И если старик-профессор опрометчиво считает свое цитирование крайне важным, тогда Войницкому, который наконец-то осознал лживость этих цитат, остается только использовать лживые цитаты. Он вдруг понимает, что большая часть его жизни была наполнена чуждой ему связью с обманчивой принадлежностью профессора к миру литературы, но единственный вывод, который он делает из этого разочарования: профессор — неправильный посредник.

Наше собственное впечатление складывается на основании слов Войницкого, который называет работу профессора бессмысленной и обвиняет его в использовании современной, но пустой и сиюминутно модной тарабарщины. От этого мечта Войницкого о более тесной связи с литературой становится еще более ошибочной. Переполненный чувством жалости в самому себе и бессильной злобой, этот разочаровавшийся представитель интеллигенции сожалеет о том, что уже слишком стар и не сможет превзойти профессора в этой игре. Чехов блистательно сочетает отчаяние и грубый юмор, — а мы проходим проверку полусмехом, — когда Войницкий заявляет: «Пропала жизнь! Я талантлив, умен, смел... Если бы я жил нормально, то из меня мог бы выйти Шопенгауэр, Достоевский...» (С XIII, 102). Выбор Достоевского в качестве примера человека, жившего «нормальной жизнью», свидетельствует, мягко говоря, о довольно странном (но вполне интеллигентском) понимании нормальности. А нам известна склонность Достоевского к изображению того сочетания мании величия с комплексом неполноценности, которое дядя Ваня столь торжественно демонстрирует.

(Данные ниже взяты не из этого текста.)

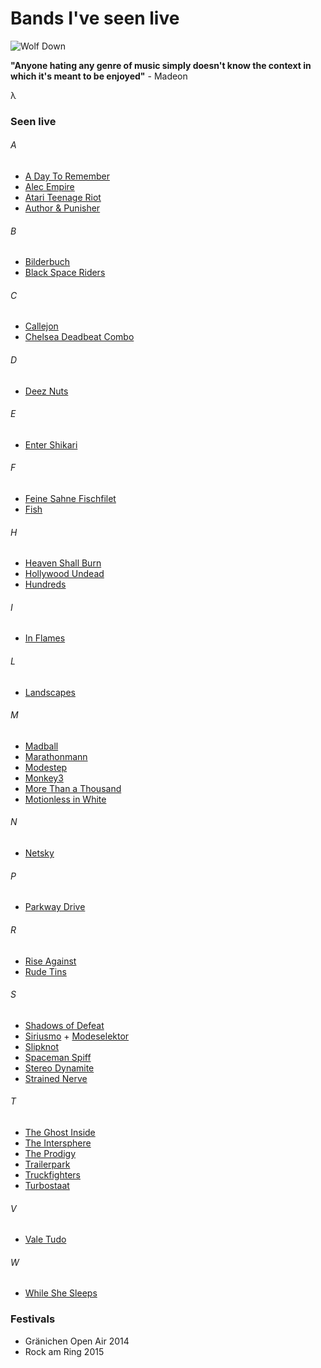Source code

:# Bands I've seen live

![Wolf Down](http://abload.de/img/wolfdownwxdb0u2b.jpg "Wolf Down")

**"Anyone hating any genre of music simply doesn't know the context in which it's meant to be enjoyed"** - Madeon

&lambda;

### Seen live

###### A

* [A Day To Remember](http://www.last.fm/de/music/A+Day+to+Remember)
* [Alec Empire](http://www.last.fm/de/music/Alec+Empire)
* [Atari Teenage Riot](http://www.last.fm/de/music/Atari+Teenage+Riot)
* [Author &amp; Punisher](http://www.last.fm/de/music/Author+&+Punisher)

###### B

* [Bilderbuch](http://www.last.fm/de/music/Bilderbuch)
* [Black Space Riders](http://www.last.fm/de/music/Black+Space+Riders)

###### C

* [Callejon](http://www.last.fm/de/music/Callejon)
* [Chelsea Deadbeat Combo](http://www.last.fm/de/music/Chelsea+Deadbeat+Combo)

###### D

* [Deez Nuts](http://www.last.fm/de/music/Deez+Nuts)

###### E

* [Enter Shikari](http://www.last.fm/de/music/Enter+Shikari)

###### F

* [Feine Sahne Fischfilet](http://www.last.fm/de/music/Feine+Sahne+Fischfilet)
* [Fish](http://www.last.fm/de/music/Deez+Nuts)

###### H

* [Heaven Shall Burn](http://www.last.fm/de/music/Heaven+Shall+Burn)
* [Hollywood Undead](http://www.last.fm/de/music/Hollywood+Undead)
* [Hundreds](http://www.last.fm/de/music/Hundreds)

###### I

* [In Flames](http://www.last.fm/de/music/In+Flames)

###### L

* [Landscapes](http://www.last.fm/de/music/Landscapes)

###### M

* [Madball](http://www.last.fm/de/music/Madball)
* [Marathonmann](http://www.last.fm/de/music/Marathonmann)
* [Modestep](http://www.last.fm/de/music/Modestep)
* [Monkey3](http://www.last.fm/de/music/Monkey3)
* [More Than a Thousand](http://www.last.fm/de/music/More+Than+a+Thousand)
* [Motionless in White](http://www.last.fm/de/music/Motionless+in+White)

###### N

* [Netsky](http://www.last.fm/de/music/Netsky)

###### P

* [Parkway Drive](http://www.last.fm/de/music/Parkway+Drive)

###### R

* [Rise Against](http://www.last.fm/de/music/Rise+Against)
* [Rude Tins](http://www.last.fm/de/music/Rude+Tins)

###### S

* [Shadows of Defeat](http://www.last.fm/de/music/Shadows+of+Defeat)
* [Siriusmo](http://www.last.fm/de/music/Siriusmo) + [Modeselektor](http://www.last.fm/de/music/Modeselektor)
* [Slipknot](http://www.last.fm/de/music/Slipknot)
* [Spaceman Spiff](http://www.last.fm/de/music/Spaceman+Spiff)
* [Stereo Dynamite](http://www.last.fm/de/search?q=stereo+dynamite)
* [Strained Nerve](http://www.last.fm/de/music/Strained+Nerve)

###### T

* [The Ghost Inside](http://www.last.fm/de/music/The+Ghost+Inside)
* [The Intersphere](http://www.last.fm/de/music/The+Intersphere)
* [The Prodigy](http://www.last.fm/de/music/The+Prodigy)
* [Trailerpark](http://www.last.fm/de/music/Trailerpark)
* [Truckfighters](http://www.last.fm/de/music/Truckfighters)
* [Turbostaat](http://www.last.fm/de/music/Turbostaat)

###### V

* [Vale Tudo](http://www.last.fm/de/music/Vale+Tudo)

###### W

* [While She Sleeps](http://www.last.fm/de/music/While+She+Sleeps)

### Festivals

* Gränichen Open Air 2014
* Rock am Ring 2015
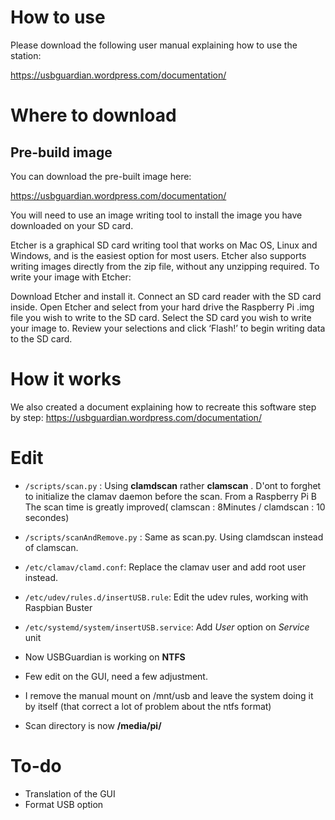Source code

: 
# How to use
Please download the following user manual explaining how to use the station:

https://usbguardian.wordpress.com/documentation/

# Where to download
## Pre-build image
You can download the pre-built image here:

https://usbguardian.wordpress.com/documentation/

You will need to use an image writing tool to install the image you have downloaded on your SD card.

Etcher is a graphical SD card writing tool that works on Mac OS, Linux and Windows, and is the easiest option for most users. Etcher also supports writing images directly from the zip file, without any unzipping required. To write your image with Etcher:

Download Etcher and install it.
Connect an SD card reader with the SD card inside.
Open Etcher and select from your hard drive the Raspberry Pi .img file you wish to write to the SD card.
Select the SD card you wish to write your image to.
Review your selections and click ‘Flash!’ to begin writing data to the SD card.

# How it works
We also created a document explaining how to recreate this software step by step:
https://usbguardian.wordpress.com/documentation/

# Edit 

- `/scripts/scan.py` : Using **clamdscan** rather **clamscan** . D'ont to forghet to initialize the clamav daemon before the scan. From a Raspberry Pi B The scan time is greatly improved( clamscan : 8Minutes / clamdscan : 10 secondes)

- `/scripts/scanAndRemove.py` : Same as scan.py. Using clamdscan instead of clamscan.

- `/etc/clamav/clamd.conf`: Replace the clamav user and add root user instead.

- `/etc/udev/rules.d/insertUSB.rule`: Edit the udev rules, working with Raspbian Buster

- `/etc/systemd/system/insertUSB.service`: Add *User* option on *Service* unit

- Now USBGuardian is working on **NTFS**

- Few edit on the GUI, need a few adjustment.

- I remove the manual mount on /mnt/usb and leave the system doing it by itself (that correct a lot of problem about the ntfs format)

- Scan directory is now **/media/pi/**

# To-do

- Translation of the GUI
- Format USB option

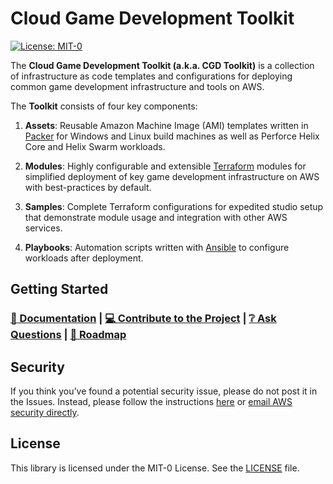 # Cloud Game Development Toolkit

[![License: MIT-0](https://img.shields.io/badge/License-MIT-0)](LICENSE)

The **Cloud Game Development Toolkit (a.k.a. CGD Toolkit)** is a collection of infrastructure as code templates and configurations for deploying common game development infrastructure and tools on AWS. 

The **Toolkit** consists of four key components:

1. **Assets**: Reusable Amazon Machine Image (AMI) templates written in [Packer](https://www.packer.io/) for Windows and Linux build machines as well as Perforce Helix Core and Helix Swarm workloads.

2. **Modules**: Highly configurable and extensible [Terraform](https://www.terraform.io/) modules for simplified deployment of key game development infrastructure on AWS with best-practices by default.

3. **Samples**: Complete Terraform configurations for expedited studio setup that demonstrate module usage and integration with other AWS services.

4. **Playbooks**: Automation scripts written with [Ansible](https://github.com/ansible/ansible) to configure workloads after deployment.

## Getting Started

### **[📖 Documentation](https://aws-games.gitub.io/cloud-game-develelopment/getting-started/)** | **[💻 Contribute to the Project](https://aws-games.gitub.io/cloud-game-develelopment/contributing/)** | **[❔ Ask Questions](https://github.com/aws-games/cloud-game-development-toolkit/discussions/)** | **[🚧 Roadmap](https://github.com/orgs/aws-games/projects/1/views/1)**

## Security

If you think you’ve found a potential security issue, please do not post it in the Issues.  Instead, please follow the instructions [here](https://aws.amazon.com/security/vulnerability-reporting/) or [email AWS security directly](mailto:aws-security@amazon.com).

## License

This library is licensed under the MIT-0 License. See the [LICENSE](LICENSE) file.

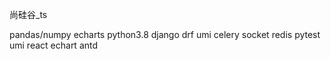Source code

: 尚硅谷_ts

pandas/numpy echarts python3.8 django drf umi celery socket redis pytest
umi react echart antd 
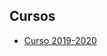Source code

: ## Cursos

* [Curso 2019-2020](https://juanizquierdodomenech.github.io/agora.construct.media/year2019_2020)
<!---* [Curso 2018-2019](https://juanizquierdodomenech.github.io/agora.construct.media/year2018_2019)
* [Curso 2017-2018](https://juanizquierdodomenech.github.io/agora.construct.media/year2017_2018)
-->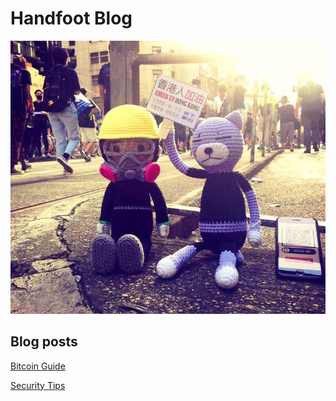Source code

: # Handfoot Blog

![handfoot](/img/handfoot.jpeg)

## Blog posts

[Bitcoin Guide](https://handfoot.github.io/bitcoinguide/)

[Security Tips](https://handfoot.github.io/securitytips/)
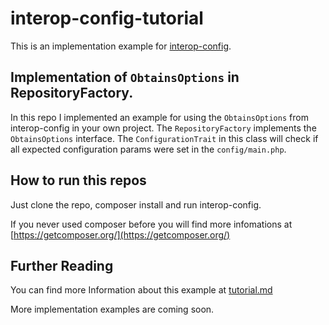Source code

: # interop-config-tutorial
This is an implementation example for [interop-config](https://github.com/sandrokeil/interop-config).

## Implementation of `ObtainsOptions` in RepositoryFactory. 
In this repo I implemented an example for using the `ObtainsOptions` 
from interop-config in your own project. The `RepositoryFactory` implements the `ObtainsOptions` interface. 
The `ConfigurationTrait`  in this class will check if all expected configuration params were set in the `config/main.php`. 

## How to run this repos
Just clone the repo, composer install and run interop-config. 

If you never used composer before you will find more infomations at [https://getcomposer.org/](https://getcomposer.org/)

## Further Reading
You can find more Information about this example at [tutorial.md](https://github.com/sandrokeil/interop-config/blob/master/doc/book/tutorial.md)


More implementation examples are coming soon.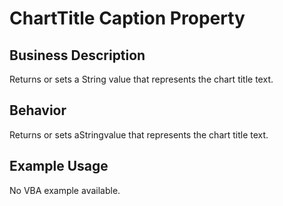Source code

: # ChartTitle Caption Property

## Business Description
Returns or sets a String value that represents the chart title text.

## Behavior
Returns or sets aStringvalue that represents the chart title text.

## Example Usage
No VBA example available.
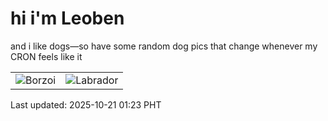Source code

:# hi i'm Leoben

and i like dogs—so have some random dog pics that change whenever my CRON feels like it

|  |  |
|--------|----------|
| ![Borzoi](https://random-dog-vercel.vercel.app/api/random-borzoi?v=1760981024) | ![Labrador](https://random-dog-vercel.vercel.app/api/random-labrador?v=1760981024) |

Last updated: 2025-10-21 01:23 PHT
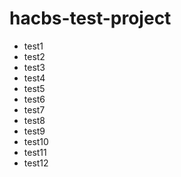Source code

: # hacbs-test-project
* test1
* test2
* test3
* test4
* test5
* test6
* test7
* test8
* test9
* test10
* test11
* test12
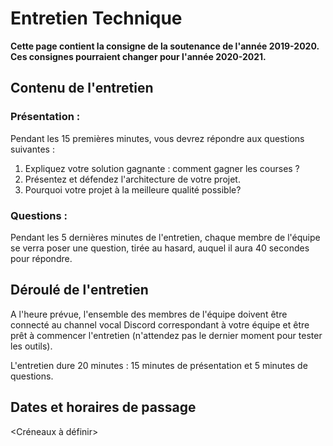 # Entretien Technique

**Cette page contient la consigne de la soutenance de l'année 2019-2020.
Ces consignes pourraient changer pour l'année 2020-2021.**

## Contenu de l'entretien

### Présentation :

Pendant les 15 premières minutes, vous devrez répondre aux questions suivantes :

 1. Expliquez votre solution gagnante : comment gagner les courses ?
2.  Présentez et défendez l'architecture de votre projet.
3.  Pourquoi votre projet à la meilleure qualité possible?

### Questions :

Pendant les 5 dernières minutes de l'entretien, chaque membre de l'équipe se verra poser une question, tirée au hasard, auquel il aura 40 secondes pour répondre.

## Déroulé de l'entretien

A l'heure prévue, l'ensemble des membres de l'équipe doivent être connecté au channel vocal Discord correspondant à votre équipe et être prêt à commencer l'entretien (n'attendez pas le dernier moment pour tester les outils).

L'entretien dure 20 minutes : 15 minutes de présentation et 5 minutes de questions.

## Dates et horaires de passage

<Créneaux à définir>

Как будто для того, чтобы высмеять сомнительное отношение Войницкого к миру литературы и его жалобные призывы к состраданию, Чехов вводит реплику смешного и воистину несчастного Телегина, который перебивает ею сцену открытого столкновения Войницкого и Серебрякова. Телегин настаивает на том, что имеет самое непосредственное отношение к науке.

«Телегин (в смущении). Я, ваше превосходительство, питаю к науке не только благоговение, но и родственные чувства. Брата моего Григория Ильича жены брат, может, изволите знать, Константин Трофимович Лакедемонов, был магистром...

Войницкий. Постой, Вафля, мы о деле... Погоди, после...» (С XIII, 100—101).

В словах Телегина «может, изволите знать» и в поистине гоголевской фамилии Лакедемонов видна еще одна аллюзия к «Ревизору». В пьесе Гоголя Петр Иванович Бобчинский считает, что жизнь его будет преисполнена смысла, если облеченные властью важные люди просто узнают о его существовании.

«Бобчинский. Я прошу вас покорнейше, как поедете в Петербург, скажите всем там вельможам разным: сенаторам и адмиралам, что вот, ваше сиятельство или превосходительство, живет в таком-то городе Петр Иванович Бобчинский. Так и скажите: живет Петр Иванович Бобчинский.

Хлестаков. Очень хорошо.

Бобчинский. Да если этак и государю придется, то скажите и государю, что вот, мол, ваше императорское величество, в таком-то городе живет Петр Иванович Бобчинский.

Хлестаков. Очень хорошо»7.

Телегин — этакий Бобчинский, для которого профессор заменил собой адмиралов. Войницкий даже не подозревает о том, что ведет себя с Телегиным столь же пренебрежительно, сколь Серебряков ведет себя с ним самим.

Войницкий совершенно прав в том, что «принципы» его матери — это, по его словам, «ядовитая» шутка. Теперь-то он видит, что мать лишь повторяет заученные штампы про «женскую эмансипацию», не понимая, что ее собственное поведение граничит с полным подчинением. В ее поведении присутствует невольная самопародия, ибо она, как и большинство поверхностных интеллигентов, все время «что-то записывает на полях брошюры». Этой ремаркой заканчивается I акт, про брошюры Марии Васильевны неоднократно упоминают разные персонажи. Поэтому к концу пьесы, когда ремарка возникает вновь, мы уже готовы отнести слова Войницкого — «пишущий perpetuum mobile» — и на ее счет. Из первой же ее реплики ясно, что эти скучные брошюры она считает, по словам того же Войницкого, «умными книжками».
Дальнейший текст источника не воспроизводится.